%%

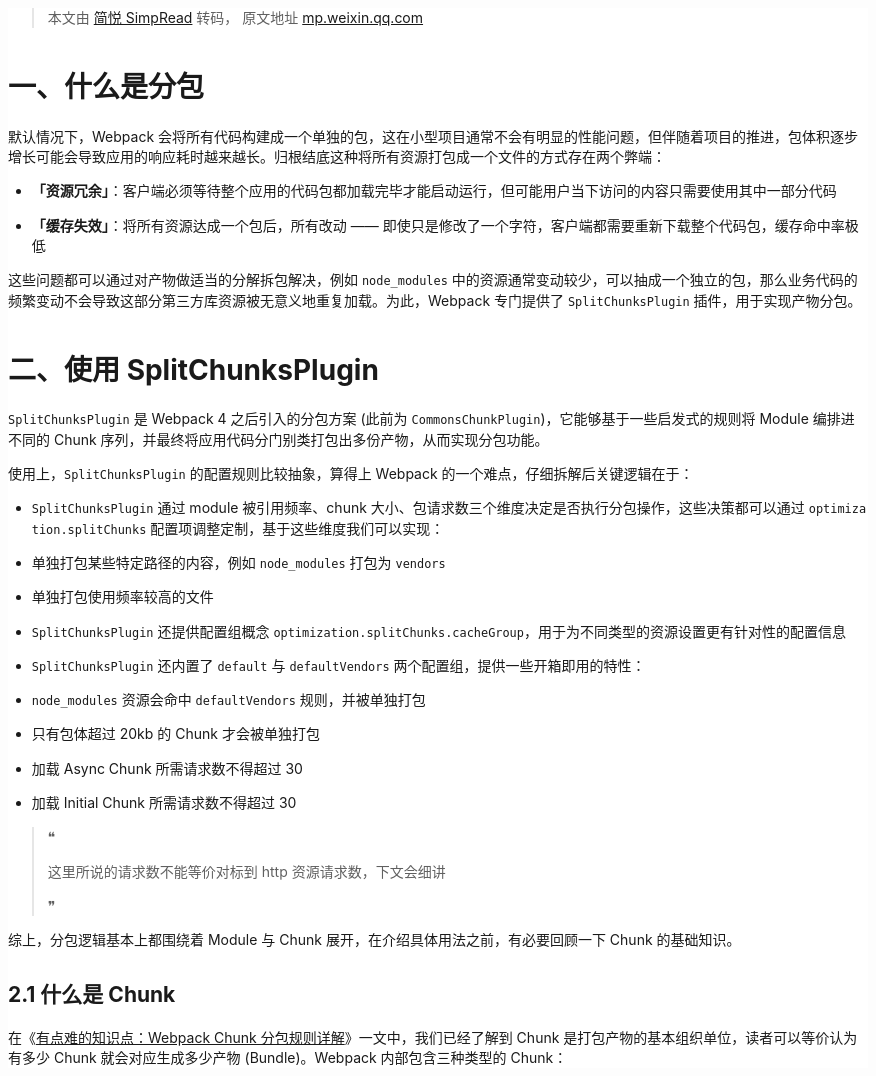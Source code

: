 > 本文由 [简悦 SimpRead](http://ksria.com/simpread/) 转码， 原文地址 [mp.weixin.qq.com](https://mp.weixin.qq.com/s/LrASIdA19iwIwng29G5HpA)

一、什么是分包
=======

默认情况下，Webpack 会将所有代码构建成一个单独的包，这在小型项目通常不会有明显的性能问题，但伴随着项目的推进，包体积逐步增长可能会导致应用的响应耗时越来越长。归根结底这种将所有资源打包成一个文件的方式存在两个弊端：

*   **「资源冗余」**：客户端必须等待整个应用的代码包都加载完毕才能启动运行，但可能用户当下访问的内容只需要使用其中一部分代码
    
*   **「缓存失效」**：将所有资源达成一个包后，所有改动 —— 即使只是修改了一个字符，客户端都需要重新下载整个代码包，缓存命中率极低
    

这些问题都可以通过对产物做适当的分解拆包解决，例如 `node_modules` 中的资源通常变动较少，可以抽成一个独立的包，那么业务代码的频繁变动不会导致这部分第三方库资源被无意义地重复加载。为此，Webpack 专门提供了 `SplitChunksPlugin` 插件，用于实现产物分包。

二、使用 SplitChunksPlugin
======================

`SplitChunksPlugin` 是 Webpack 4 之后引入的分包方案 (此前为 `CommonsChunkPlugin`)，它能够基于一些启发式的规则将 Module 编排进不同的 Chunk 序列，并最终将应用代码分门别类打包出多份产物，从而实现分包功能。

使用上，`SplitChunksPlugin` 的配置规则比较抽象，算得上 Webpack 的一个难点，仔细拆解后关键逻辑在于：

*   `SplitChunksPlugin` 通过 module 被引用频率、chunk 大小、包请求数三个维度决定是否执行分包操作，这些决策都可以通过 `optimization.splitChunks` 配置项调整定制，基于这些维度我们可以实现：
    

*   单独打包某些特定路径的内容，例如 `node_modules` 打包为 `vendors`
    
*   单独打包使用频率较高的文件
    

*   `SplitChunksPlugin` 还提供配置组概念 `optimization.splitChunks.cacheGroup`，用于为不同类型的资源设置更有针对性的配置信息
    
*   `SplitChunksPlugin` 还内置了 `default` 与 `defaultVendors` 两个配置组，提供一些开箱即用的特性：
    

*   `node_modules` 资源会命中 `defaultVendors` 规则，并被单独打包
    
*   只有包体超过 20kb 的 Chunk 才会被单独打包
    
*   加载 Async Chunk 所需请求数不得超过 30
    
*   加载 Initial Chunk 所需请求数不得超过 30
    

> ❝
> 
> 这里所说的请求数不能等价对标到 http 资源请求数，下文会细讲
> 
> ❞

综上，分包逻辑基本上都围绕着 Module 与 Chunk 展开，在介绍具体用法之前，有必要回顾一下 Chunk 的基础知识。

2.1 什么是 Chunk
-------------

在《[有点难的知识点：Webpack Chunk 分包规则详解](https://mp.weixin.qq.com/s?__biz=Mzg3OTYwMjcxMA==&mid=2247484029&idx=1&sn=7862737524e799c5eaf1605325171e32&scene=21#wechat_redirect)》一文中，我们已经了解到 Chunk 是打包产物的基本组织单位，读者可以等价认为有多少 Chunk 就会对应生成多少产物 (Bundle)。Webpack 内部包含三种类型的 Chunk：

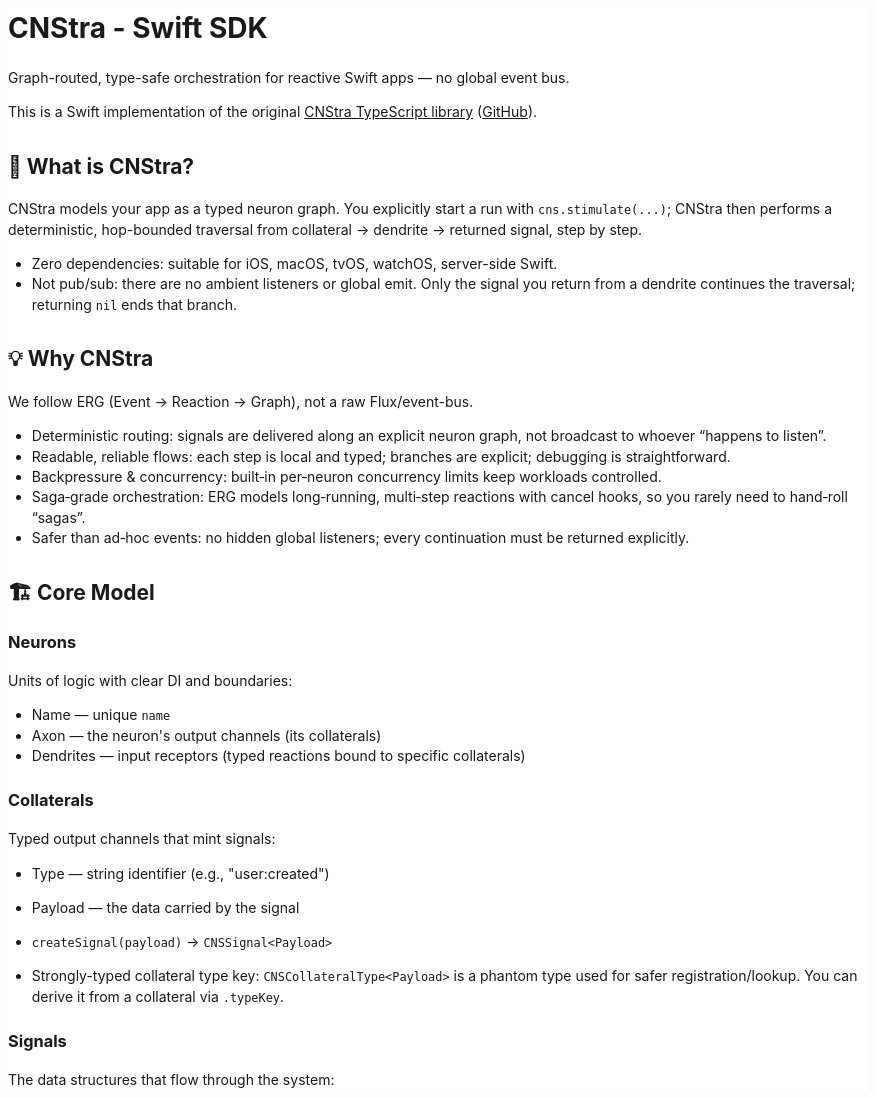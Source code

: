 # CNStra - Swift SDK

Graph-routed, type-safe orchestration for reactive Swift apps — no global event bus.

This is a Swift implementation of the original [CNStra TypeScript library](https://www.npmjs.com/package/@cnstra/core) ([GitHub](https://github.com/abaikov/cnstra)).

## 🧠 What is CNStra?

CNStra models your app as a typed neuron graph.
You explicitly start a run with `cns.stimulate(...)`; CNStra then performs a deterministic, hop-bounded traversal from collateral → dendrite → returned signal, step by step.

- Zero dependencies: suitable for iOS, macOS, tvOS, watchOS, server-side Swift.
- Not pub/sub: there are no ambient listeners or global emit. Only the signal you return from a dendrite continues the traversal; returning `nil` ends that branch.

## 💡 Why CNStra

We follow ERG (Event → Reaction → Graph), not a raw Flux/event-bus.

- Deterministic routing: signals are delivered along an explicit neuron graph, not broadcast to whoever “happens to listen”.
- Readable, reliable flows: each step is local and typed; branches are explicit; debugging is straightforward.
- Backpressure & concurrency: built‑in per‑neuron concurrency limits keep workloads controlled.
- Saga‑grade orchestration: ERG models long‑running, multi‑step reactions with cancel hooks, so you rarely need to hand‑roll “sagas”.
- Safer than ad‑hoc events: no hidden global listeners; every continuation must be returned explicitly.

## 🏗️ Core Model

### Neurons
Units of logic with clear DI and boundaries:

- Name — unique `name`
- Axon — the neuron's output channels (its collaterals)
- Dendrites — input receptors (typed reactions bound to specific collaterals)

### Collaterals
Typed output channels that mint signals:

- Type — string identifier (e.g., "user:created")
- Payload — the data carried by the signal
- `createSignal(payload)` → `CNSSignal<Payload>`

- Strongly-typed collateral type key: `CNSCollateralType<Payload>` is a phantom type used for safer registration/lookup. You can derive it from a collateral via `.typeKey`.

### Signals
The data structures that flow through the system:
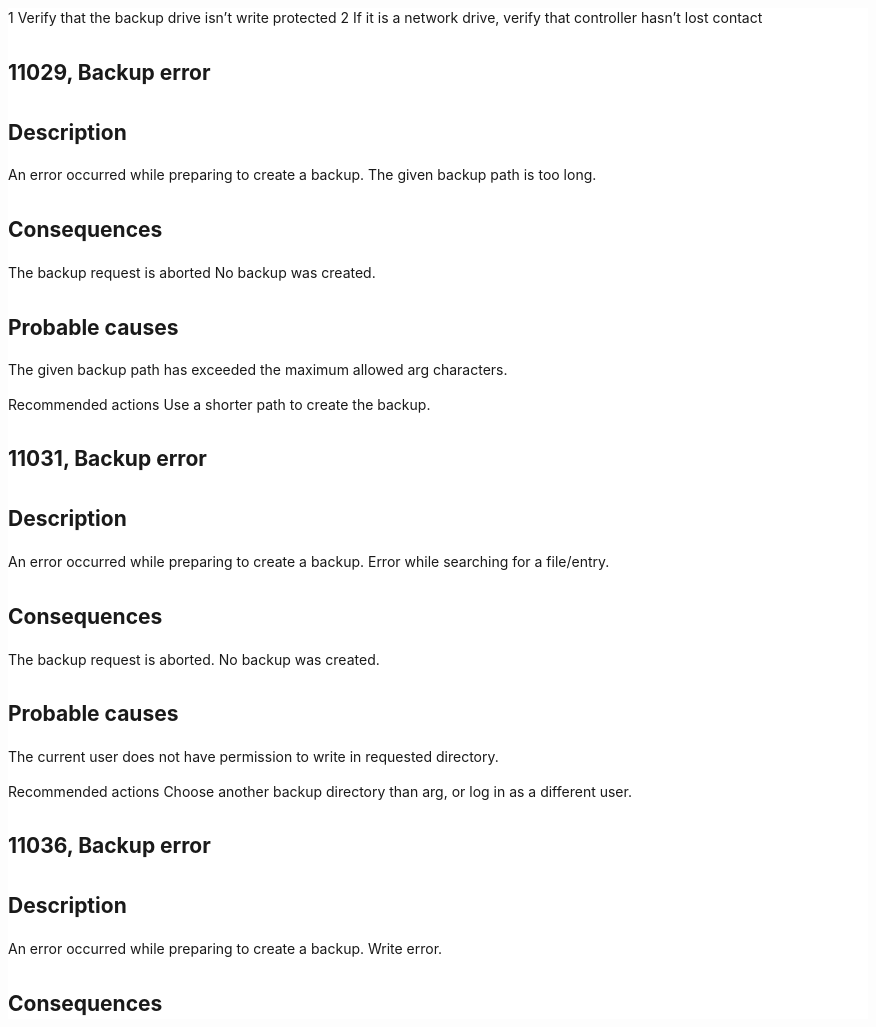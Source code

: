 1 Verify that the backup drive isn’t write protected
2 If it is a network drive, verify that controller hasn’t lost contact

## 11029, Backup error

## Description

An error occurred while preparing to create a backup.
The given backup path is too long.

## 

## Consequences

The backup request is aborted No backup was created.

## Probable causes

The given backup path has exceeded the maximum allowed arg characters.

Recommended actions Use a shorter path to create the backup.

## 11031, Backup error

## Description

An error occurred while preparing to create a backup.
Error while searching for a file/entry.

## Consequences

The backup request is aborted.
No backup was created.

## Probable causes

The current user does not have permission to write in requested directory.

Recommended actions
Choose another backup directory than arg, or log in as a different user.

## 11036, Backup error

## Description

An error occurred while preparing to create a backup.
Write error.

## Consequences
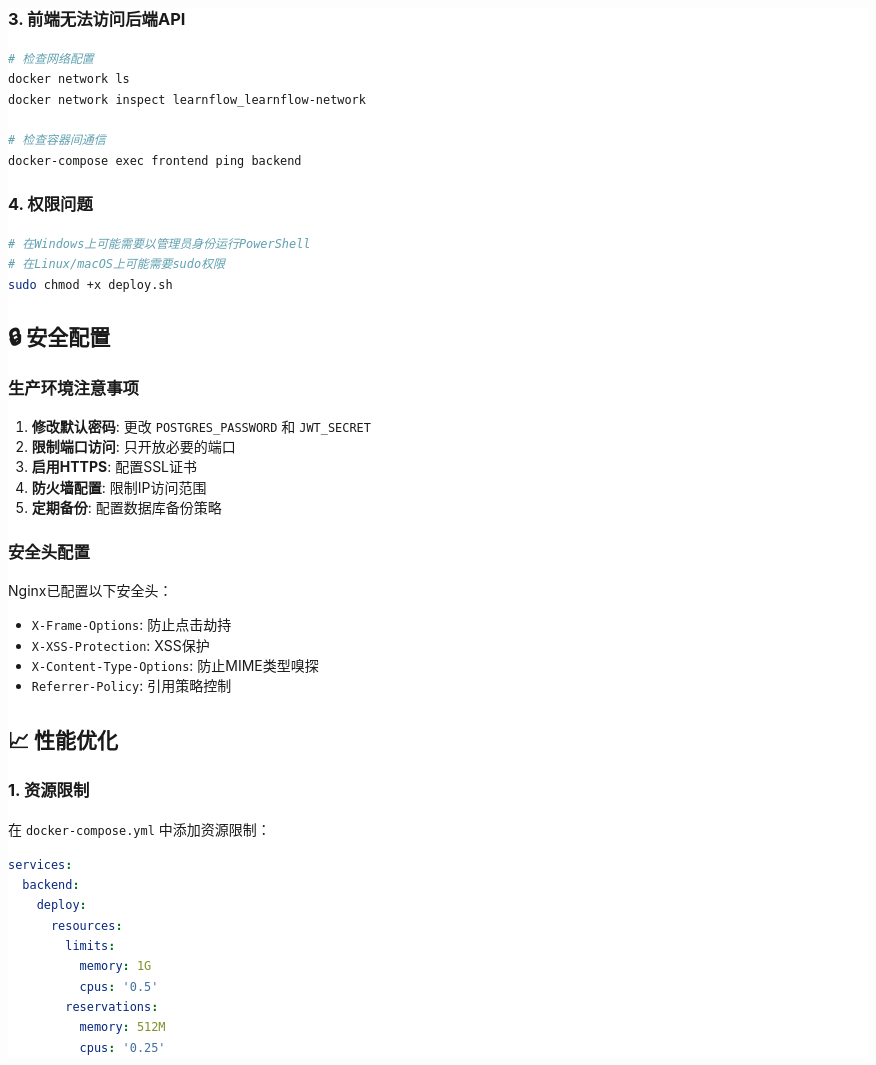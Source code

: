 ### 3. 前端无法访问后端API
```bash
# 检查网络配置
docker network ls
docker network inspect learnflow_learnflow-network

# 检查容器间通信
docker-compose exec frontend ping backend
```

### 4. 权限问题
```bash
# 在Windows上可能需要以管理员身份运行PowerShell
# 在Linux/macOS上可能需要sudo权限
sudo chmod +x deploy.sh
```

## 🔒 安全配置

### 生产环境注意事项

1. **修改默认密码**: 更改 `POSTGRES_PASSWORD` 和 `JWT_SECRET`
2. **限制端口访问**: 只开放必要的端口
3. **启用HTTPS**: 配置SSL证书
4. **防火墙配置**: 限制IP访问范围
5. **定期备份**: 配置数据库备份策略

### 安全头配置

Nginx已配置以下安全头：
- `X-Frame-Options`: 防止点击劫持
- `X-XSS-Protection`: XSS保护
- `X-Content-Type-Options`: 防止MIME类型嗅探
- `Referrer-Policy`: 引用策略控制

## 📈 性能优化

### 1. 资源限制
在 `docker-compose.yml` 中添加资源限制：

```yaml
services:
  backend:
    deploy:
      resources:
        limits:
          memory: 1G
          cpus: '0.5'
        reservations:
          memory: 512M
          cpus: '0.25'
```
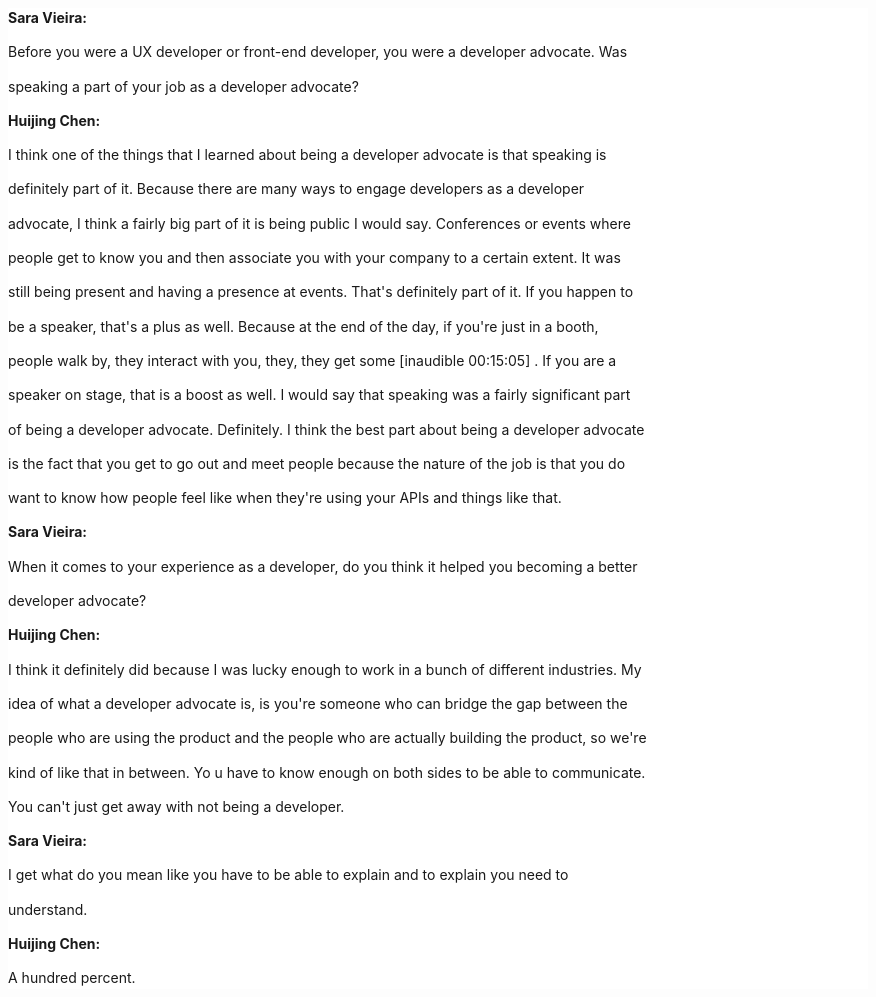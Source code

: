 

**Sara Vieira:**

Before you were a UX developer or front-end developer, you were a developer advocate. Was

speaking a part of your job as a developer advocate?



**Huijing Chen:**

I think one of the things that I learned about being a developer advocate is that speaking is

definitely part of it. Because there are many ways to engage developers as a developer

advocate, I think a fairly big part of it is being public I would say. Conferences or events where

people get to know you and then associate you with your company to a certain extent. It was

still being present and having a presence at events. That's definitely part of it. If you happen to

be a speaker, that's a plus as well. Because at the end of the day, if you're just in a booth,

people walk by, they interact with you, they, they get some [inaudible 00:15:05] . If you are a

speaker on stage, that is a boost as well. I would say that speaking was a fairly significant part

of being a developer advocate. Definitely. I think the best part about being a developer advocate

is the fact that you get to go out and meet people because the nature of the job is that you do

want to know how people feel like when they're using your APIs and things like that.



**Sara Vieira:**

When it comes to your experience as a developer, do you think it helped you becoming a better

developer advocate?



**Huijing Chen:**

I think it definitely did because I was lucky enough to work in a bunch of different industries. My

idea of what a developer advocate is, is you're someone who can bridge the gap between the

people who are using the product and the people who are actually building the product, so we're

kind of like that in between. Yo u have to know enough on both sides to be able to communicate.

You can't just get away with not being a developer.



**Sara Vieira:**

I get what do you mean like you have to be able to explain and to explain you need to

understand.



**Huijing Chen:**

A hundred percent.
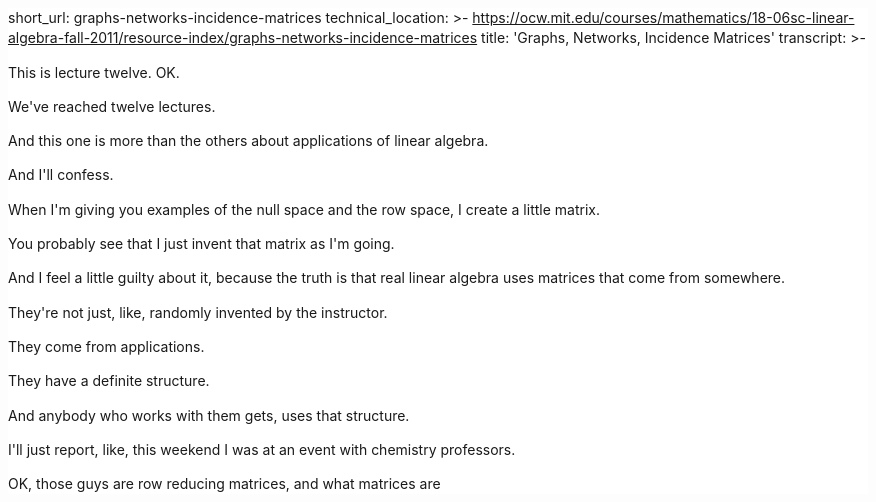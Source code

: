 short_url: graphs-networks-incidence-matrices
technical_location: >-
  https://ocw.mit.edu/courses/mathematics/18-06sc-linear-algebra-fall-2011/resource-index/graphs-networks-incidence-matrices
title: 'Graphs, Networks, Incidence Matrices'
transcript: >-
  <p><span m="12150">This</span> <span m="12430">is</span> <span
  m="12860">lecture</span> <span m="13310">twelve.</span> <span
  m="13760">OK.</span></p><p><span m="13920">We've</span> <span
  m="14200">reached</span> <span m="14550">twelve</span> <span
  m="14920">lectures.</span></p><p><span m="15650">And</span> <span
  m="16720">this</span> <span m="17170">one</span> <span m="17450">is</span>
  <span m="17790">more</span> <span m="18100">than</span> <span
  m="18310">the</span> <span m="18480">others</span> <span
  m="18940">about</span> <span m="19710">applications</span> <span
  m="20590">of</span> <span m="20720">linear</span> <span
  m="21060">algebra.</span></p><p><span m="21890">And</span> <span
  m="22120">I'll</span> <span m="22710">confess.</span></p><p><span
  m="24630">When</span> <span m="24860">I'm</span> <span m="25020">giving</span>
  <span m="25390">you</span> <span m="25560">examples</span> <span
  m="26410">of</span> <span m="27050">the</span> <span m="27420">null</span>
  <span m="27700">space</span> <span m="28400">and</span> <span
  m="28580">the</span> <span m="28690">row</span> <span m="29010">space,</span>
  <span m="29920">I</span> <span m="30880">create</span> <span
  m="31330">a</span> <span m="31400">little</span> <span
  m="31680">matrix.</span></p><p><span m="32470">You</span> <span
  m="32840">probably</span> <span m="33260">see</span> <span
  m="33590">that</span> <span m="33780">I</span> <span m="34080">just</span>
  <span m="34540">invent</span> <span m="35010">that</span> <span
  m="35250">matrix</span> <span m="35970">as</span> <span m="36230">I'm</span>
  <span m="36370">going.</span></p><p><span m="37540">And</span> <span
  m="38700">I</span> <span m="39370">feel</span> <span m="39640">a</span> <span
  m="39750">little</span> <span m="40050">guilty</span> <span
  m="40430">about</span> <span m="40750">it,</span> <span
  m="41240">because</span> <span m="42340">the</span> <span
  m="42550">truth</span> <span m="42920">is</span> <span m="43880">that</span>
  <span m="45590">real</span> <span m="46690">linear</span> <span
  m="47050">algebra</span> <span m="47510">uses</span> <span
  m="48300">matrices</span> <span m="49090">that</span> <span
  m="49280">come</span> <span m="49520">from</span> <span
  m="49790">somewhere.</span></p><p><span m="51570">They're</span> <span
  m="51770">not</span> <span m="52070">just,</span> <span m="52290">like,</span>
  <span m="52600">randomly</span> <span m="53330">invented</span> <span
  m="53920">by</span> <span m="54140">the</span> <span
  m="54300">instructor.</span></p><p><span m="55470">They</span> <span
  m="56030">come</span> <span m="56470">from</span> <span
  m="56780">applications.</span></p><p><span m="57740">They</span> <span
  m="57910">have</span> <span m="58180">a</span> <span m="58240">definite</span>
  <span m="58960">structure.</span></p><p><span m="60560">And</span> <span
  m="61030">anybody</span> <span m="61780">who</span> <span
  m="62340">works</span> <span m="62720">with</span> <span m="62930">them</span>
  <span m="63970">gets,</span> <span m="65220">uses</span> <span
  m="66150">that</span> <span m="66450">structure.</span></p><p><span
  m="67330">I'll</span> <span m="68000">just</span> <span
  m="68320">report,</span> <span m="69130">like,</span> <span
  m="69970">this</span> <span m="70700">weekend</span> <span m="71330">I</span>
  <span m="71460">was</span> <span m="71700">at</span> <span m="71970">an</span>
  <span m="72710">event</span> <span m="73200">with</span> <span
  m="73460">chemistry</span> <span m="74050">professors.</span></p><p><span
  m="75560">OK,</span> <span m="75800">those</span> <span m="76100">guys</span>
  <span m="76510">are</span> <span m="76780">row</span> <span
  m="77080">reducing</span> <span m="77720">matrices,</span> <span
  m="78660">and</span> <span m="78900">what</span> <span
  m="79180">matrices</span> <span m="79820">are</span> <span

%%

Each line in the data that holds the string "compose" needs to be copied.

→ Your solution
docker-compose exec frontend ping backend
在 `docker-compose.yml` 中添加资源限制：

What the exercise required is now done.